Llega el miércoles y a la
misma hora que el día anterior acudo a ver los nuevos trabajos con temor. En el
centro del salón, reposando en el suelo, descansa un imponente árbol con hojas
brillantes de tela y tronco robusto rodeado por un frondoso arbusto. Sobre una
de las mesas veo una torre Eiffel hecha en algo que parece metal, junto a ella unos
pingüinos se deslizan por una lengua de nieve elaborada con espuma artificial.
En una esquina, en la fila de atrás, yace apartada nuestra creación, apoyada en
la pared. Descubro entonces que le falta un brazo y veo colgando del hueco un
triste trozo de papel. Con la vena del cuello temblando me acerco hasta la
encargada y en un tono audible le comunico mi indignación: “Perdona, pero ¿esto
de que trata? Entendí que era una manualidad casera, estos ninots parecen
hechos en la Ciudad Fallera”. Ella sonríe condescendiente. “¿A qué tenemos un
gran nivel? Hay padres que les ponen muchísima voluntad, sin duda va a estar
reñido” –contesta. Yo la miro con gesto psicópata. “Mira, esto es poliespan,
eso es cristal, esa torre es de metal, eso que le cuelga en la cabeza es cabello
natural” –le digo. Una madre a la que veo venir decide intervenir. “Cada uno es
libre de traer lo que quiera. ¿Ves esa granja de ahí abajo? Nos ha costado tres
semanas de trabajo” –me explica aplicada. “No me quiero poner purista, pero
esos materiales no estaban en la lista. Te recuerdo que ponía cartón, algodón,
papel, acuarelas. Este concurso se ha prostituido, no es equitativo” –alego.

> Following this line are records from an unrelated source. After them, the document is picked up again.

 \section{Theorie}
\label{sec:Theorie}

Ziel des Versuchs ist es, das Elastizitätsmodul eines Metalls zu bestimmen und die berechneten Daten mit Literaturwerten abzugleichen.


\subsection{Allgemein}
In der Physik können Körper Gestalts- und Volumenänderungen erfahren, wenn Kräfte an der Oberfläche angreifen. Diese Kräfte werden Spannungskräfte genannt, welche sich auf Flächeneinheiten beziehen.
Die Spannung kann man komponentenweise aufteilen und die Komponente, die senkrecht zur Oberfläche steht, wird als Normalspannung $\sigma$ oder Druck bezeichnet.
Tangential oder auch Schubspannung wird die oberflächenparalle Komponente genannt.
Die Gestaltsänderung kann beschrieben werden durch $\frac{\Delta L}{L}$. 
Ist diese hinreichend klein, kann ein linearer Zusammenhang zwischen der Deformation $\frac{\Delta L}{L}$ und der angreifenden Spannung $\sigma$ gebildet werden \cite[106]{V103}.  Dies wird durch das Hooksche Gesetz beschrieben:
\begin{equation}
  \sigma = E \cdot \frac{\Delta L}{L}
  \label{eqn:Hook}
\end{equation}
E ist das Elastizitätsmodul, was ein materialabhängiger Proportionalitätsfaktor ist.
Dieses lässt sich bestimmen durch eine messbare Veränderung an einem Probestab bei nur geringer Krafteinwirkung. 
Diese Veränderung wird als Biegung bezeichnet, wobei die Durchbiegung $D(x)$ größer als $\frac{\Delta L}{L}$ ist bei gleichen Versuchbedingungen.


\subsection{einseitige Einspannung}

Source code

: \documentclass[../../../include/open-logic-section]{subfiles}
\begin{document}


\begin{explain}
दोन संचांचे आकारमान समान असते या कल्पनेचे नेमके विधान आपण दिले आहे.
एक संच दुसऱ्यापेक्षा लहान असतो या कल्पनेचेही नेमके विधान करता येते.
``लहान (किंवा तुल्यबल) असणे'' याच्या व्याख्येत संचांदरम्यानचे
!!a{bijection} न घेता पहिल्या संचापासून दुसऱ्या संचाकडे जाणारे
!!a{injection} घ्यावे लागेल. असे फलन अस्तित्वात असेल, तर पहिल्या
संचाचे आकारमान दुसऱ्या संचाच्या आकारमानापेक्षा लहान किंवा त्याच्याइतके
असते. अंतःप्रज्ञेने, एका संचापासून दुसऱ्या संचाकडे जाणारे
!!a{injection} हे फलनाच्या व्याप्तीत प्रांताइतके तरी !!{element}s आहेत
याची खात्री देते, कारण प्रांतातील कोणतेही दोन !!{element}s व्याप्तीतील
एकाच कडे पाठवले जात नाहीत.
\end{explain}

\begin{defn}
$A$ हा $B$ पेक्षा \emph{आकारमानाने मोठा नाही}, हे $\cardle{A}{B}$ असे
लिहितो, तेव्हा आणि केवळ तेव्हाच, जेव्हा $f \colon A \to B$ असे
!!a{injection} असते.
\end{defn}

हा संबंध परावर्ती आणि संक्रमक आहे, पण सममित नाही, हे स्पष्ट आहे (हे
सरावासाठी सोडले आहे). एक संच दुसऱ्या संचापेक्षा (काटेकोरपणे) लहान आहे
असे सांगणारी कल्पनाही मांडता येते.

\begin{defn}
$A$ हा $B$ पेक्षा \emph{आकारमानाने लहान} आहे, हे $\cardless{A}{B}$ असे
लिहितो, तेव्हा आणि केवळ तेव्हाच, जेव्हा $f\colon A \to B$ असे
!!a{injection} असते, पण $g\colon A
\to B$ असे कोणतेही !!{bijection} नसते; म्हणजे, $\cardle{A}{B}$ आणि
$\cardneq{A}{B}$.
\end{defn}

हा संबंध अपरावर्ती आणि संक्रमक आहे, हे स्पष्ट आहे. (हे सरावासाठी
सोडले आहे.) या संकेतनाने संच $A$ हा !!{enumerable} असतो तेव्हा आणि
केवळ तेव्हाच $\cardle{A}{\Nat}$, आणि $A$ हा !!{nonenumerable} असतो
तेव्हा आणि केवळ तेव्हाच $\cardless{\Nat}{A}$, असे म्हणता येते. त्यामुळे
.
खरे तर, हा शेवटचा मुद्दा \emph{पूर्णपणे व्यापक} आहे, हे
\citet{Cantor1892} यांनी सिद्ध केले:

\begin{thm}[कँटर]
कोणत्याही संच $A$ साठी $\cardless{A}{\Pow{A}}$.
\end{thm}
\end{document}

“La teoría es relativa, como todo. Se trata de fomentar la excelencia, no tiene
nada que ver con la competencia” –añade. Salgo por la puerta sin contestar y me
pongo a barruntar. Me acuerdo entonces de un viejo amigo artesano, un consumado
ebanista con alma de artista que realizaba monumentos en madera. Tras una
llamada me acerco a su estudio y le cuento lo ocurrido. Él entra al almacén y
sale con un precioso caballo realizado con cañas y esparto que tendrá un metro
de largo. “Llévatelo, es un prototipo, tiene algunos defectos” –me dice. “Es
perfecto” –le respondo mirando la figura. Así el jueves nos presentamos con el
caballo que, de repente, se convierte en el centro de atención ante la mirada
acusadora de la encargada de recepción. Yo entonces busco mi robot y lo siento
encima, dando como resultado la imagen de un hidalgo futurista y algo decrépito
sobre un corcel artesanal, en una estampa casi sobrenatural.
Aunque no nos hicimos con el
trofeo, recibimos una mención especial y el día de la cremá nuestra figura
lució en la zona central. No sé si el próximo año volveré a hacer el miso
apaño, pero sólo por ver la cara de mi hijo, sus ojos de emoción, no tendría
ningún problema en volver a recurrir a la corrupción.